The guest on Indie Business Radio yesterday was Marc Kramer, author of "The Small Business Turnaround." In our discussion, Marc reminded us that sometimes we need to scale down in order to scale up. That is, there are times when a business needs to minimize the options offered to customers in order to position itself for maximum growth in the coming years.
As a general rule, no matter what business you're in, about 80% of your sales come from about 20% of your customers. This makes it easy to analyze where the vast majority of your sales come from.
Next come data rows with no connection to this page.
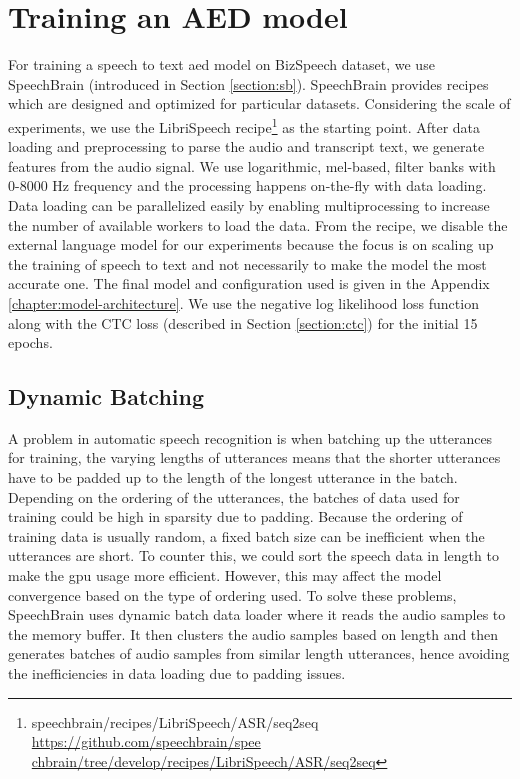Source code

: \section{Training an AED model}
\label{section:attention_train}
For training a speech to text \acrshort{aed} model on BizSpeech dataset, we use SpeechBrain (introduced in Section \ref{section:sb}). SpeechBrain provides recipes which are designed and optimized for particular datasets. Considering the scale of experiments, we use the LibriSpeech recipe\footnote{speechbrain/recipes/LibriSpeech/ASR/seq2seq \href{https://github.com/speechbrain/speechbrain/tree/develop/recipes/LibriSpeech/ASR/seq2seq}{https://github.com/speechbrain/spee chbrain/tree/develop/recipes/LibriSpeech/ASR/seq2seq}} as the starting point. After data loading and preprocessing to parse the audio and transcript text, we generate features from the audio signal. We use logarithmic, mel-based, filter banks 
\cite{Vetterli1992WaveletsDesign} with  0-8000 Hz frequency and the processing happens on-the-fly with data loading. Data loading can be parallelized easily by enabling multiprocessing to increase the number of available workers to load the data. From the recipe, we disable the external language model for our experiments because the focus is on scaling up the training of speech to text and not necessarily to make the model the most accurate one. The final model and configuration used is given in the Appendix \ref{chapter:model-architecture}. We use the negative log likelihood loss function along with the CTC loss (described in Section \ref{section:ctc}) for the initial 15 epochs. 

\subsection{Dynamic Batching}
\label{section:dynbatch}
A problem in automatic speech recognition is when batching up the utterances for training, the varying lengths of utterances means that the shorter utterances have to be padded up to the length of the longest utterance in the batch. Depending on the ordering of the utterances, the batches of data used for training could be high in sparsity due to padding. Because the ordering of training data is usually random, a fixed batch size can be inefficient when the utterances are short. To counter this, we could sort the speech data in length to make the \acrshort{gpu} usage more efficient. However, this may affect the model convergence based on the type of ordering used. To solve these problems, SpeechBrain uses dynamic batch data loader where it reads the audio samples to the memory buffer. It then clusters the audio samples based on length and then generates batches of audio samples from similar length utterances, hence avoiding the inefficiencies in data loading due to padding issues. 

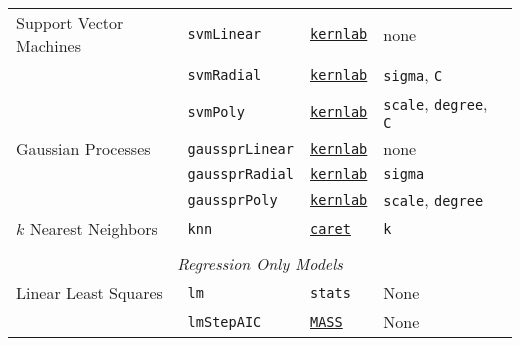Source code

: \documentclass[12pt]{article}
\begin{document}
\begin{landscape}
\begin{longtable}{lllll}
      Support Vector Machines  &
         \texttt{svmLinear} & 
             {\tt \href{http://cran.r-project.org/web/packages/kernlab/index.html}{kernlab}}       & 
            none & \\              
      
  &
         \texttt{svmRadial} & 
            {\tt \href{http://cran.r-project.org/web/packages/kernlab/index.html}{kernlab}}      & 
            \texttt{sigma}, \texttt{C} & \\             
      
  &
         \texttt{svmPoly} & 
            {\tt \href{http://cran.r-project.org/web/packages/kernlab/index.html}{kernlab}}      & 
            \texttt{scale}, \texttt{degree}, \texttt{C} & \\            

\rowcolor[rgb]{.95, .95, .95}         
           Gaussian Processes  &
         \texttt{gaussprLinear} & 
            {\tt \href{http://cran.r-project.org/web/packages/kernlab/index.html}{kernlab}}      & 
            none & \\             
            
\rowcolor[rgb]{.95, .95, .95}               
  &
         \texttt{gaussprRadial} & 
             {\tt \href{http://cran.r-project.org/web/packages/kernlab/index.html}{kernlab}}        & 
            \texttt{sigma} & \\              

\rowcolor[rgb]{.95, .95, .95}               
  &
         \texttt{gaussprPoly} & 
             {\tt \href{http://cran.r-project.org/web/packages/kernlab/index.html}{kernlab}}       & 
            \texttt{scale}, \texttt{degree} & \\            

                      
      $k$ Nearest Neighbors &
         \texttt{knn} & 
             {\tt \href{http://cran.r-project.org/web/packages/caret/index.html}{caret}}       & 
            \texttt{k} & \\   
      
      \\
\multicolumn{5}{c}{{{ \em Regression Only Models}}} \\      
    
\rowcolor[rgb]{.95, .95, .95}             
      Linear Least Squares &
         \texttt{lm} & 
            \texttt{stats}       & 
            None & \\  
            
\rowcolor[rgb]{.95, .95, .95}                     
            &
         \texttt{lmStepAIC} & 
             {\tt \href{http://cran.r-project.org/web/packages/MASS/index.html}{MASS}}       & 
            None & \\  


\end{longtable}
\end{landscape}
\end{document}
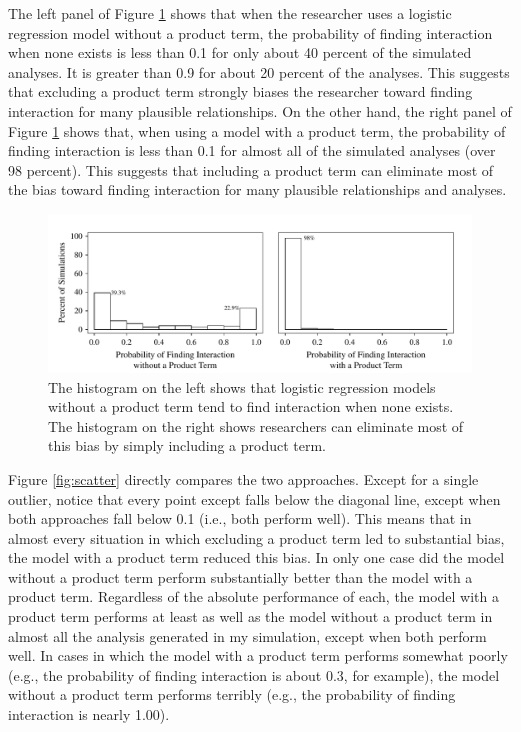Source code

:\documentclass[12pt]{article}
\begin{document}
The left panel of Figure \ref{fig:hist} shows that when the researcher uses a logistic regression model without a product term, the probability of finding interaction when none exists is less than 0.1  for only about 40 percent of the simulated analyses. It is greater than 0.9 for about 20 percent of the analyses. This suggests that excluding a product term strongly biases the researcher toward finding interaction for many plausible relationships. On the other hand, the right panel of Figure  \ref{fig:hist} shows that, when using a model with a product term, the probability of finding interaction is less than 0.1  for almost all of the simulated analyses  (over 98 percent).
This suggests that including a product term can eliminate most of the bias toward finding interaction for many plausible relationships and analyses.

\begin{figure}[h]
\begin{center}
\includegraphics[scale = .7]{fig/fig-hist.pdf}
\end{center}\caption{The histogram on the left shows that logistic regression models without a product term tend to find interaction when none exists. The histogram on the right shows researchers can eliminate most of this bias by simply including a product term.}\label{fig:hist}
\end{figure}

Figure \ref{fig:scatter} directly compares the two approaches. Except for a single outlier, notice that every point except falls below the diagonal line, except when both approaches fall below 0.1 (i.e., both perform well). This means that in almost every situation in which excluding a product term led to substantial bias, the model with a product term reduced this bias. In only one case did the model without a product term perform substantially better than the model with a product term. Regardless of the absolute performance of each, the model with a product term performs at least as well as the model without a product term in almost all the analysis generated in my simulation, except when both perform well. In cases in which the model with a product term performs somewhat poorly (e.g., the probability of finding interaction is about 0.3, for example), the model without a product term performs terribly (e.g., the probability of finding interaction is nearly 1.00).
 
\end{document}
When you do that, you can quickly and easily view the habits of your frequent buyers, and then tailor your future actions to focus on those customers.
For example, if you are a candle manufacturer offering different shapes and sizes of candles in 600 fragrances, but your most frequent buyers tend to purchase 50 of the same scents over and over again, you can quickly see that some fragrance oils are just sitting in a bottle waiting for the occasional customer to ask for a candle in that scent. By scaling back to 100 stock fragrances and perhaps offering the others in limited edition candles or in special kits, you beef up your ability to sell to your most profitable customer base and create a new reason for them and everyone to buy the scents that don't typically sell as well. Scaling down to scale up is a sensible option to consider on a regular basis to keep your offerings fresh and your inventory moving.
Question: How are you scaling down to scale up?